[EXERCISE MATERIALS]:
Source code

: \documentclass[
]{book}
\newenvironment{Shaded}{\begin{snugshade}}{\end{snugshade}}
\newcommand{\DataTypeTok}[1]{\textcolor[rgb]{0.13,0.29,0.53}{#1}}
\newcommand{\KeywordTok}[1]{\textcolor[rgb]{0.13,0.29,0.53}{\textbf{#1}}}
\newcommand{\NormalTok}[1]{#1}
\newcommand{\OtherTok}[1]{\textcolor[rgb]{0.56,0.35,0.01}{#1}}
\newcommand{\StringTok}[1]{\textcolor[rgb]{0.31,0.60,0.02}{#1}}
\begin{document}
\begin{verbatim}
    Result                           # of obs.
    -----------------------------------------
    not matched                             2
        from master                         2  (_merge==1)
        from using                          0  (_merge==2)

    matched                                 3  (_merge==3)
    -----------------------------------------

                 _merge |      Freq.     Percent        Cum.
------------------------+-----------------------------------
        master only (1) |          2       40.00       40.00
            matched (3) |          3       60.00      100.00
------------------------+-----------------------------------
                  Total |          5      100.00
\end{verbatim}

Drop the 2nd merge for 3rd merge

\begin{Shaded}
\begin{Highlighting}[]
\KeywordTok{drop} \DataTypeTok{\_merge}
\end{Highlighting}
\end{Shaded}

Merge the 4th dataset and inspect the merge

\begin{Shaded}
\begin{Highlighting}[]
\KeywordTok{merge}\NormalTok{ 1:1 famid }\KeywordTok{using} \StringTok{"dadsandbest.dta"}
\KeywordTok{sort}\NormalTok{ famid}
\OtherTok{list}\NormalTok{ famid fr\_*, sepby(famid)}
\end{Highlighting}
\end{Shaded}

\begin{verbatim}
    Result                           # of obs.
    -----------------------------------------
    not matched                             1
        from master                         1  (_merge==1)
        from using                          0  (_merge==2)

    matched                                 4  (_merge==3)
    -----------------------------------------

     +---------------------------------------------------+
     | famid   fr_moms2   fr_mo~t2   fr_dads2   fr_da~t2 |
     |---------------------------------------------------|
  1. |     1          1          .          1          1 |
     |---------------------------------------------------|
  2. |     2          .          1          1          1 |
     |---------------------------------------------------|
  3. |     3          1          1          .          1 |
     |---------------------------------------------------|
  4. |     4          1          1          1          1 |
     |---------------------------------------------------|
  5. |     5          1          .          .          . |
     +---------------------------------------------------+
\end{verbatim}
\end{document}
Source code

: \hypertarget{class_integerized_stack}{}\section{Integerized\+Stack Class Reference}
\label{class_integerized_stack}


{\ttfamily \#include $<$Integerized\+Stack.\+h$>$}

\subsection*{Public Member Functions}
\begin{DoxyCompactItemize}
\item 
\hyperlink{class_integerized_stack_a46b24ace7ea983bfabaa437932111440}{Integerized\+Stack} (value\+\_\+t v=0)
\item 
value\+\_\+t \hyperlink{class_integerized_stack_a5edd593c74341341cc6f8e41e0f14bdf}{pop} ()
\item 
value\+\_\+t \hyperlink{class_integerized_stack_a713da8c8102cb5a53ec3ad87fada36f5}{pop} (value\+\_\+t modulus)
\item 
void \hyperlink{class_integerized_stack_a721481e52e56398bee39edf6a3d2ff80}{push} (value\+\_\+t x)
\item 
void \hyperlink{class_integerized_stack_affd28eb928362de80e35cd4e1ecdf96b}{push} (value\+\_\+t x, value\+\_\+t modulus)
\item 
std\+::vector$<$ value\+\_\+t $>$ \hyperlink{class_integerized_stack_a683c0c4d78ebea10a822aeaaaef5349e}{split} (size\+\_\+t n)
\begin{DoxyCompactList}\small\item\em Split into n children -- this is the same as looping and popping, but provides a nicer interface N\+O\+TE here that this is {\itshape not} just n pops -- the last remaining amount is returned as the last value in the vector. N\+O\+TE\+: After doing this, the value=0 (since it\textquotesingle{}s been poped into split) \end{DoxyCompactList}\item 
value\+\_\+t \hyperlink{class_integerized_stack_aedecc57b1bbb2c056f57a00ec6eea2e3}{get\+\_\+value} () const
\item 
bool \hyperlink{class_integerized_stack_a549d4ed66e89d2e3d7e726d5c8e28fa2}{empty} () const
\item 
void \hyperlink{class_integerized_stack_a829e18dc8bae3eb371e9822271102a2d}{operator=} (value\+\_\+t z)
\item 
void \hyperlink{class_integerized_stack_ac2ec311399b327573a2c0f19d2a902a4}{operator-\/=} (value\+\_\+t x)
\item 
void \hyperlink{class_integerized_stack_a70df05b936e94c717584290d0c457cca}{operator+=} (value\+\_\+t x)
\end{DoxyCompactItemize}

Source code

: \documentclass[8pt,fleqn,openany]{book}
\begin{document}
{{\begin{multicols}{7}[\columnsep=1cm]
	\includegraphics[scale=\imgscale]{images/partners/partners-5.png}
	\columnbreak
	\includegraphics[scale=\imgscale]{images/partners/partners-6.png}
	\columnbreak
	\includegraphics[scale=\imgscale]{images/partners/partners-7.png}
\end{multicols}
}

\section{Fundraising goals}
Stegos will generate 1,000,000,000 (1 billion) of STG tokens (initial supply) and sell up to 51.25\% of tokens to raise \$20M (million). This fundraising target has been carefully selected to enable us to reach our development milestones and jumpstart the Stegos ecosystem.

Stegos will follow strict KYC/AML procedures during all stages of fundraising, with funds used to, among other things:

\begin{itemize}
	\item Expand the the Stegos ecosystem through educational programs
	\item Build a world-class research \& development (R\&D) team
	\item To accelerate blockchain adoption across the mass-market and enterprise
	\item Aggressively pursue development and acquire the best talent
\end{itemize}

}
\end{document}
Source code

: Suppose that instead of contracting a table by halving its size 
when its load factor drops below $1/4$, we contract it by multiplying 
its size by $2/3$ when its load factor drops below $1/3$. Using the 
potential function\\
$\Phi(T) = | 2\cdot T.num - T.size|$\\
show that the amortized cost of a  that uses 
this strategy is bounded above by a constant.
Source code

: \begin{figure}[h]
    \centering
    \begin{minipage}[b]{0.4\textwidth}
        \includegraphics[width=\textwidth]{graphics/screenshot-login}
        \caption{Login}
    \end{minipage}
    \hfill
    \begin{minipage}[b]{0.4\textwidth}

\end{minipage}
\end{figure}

[TASK DETAILS]: Give the total number of lines in the entries that contain the word "partners", with no other words.

[EXPECTED ANSWER]: 3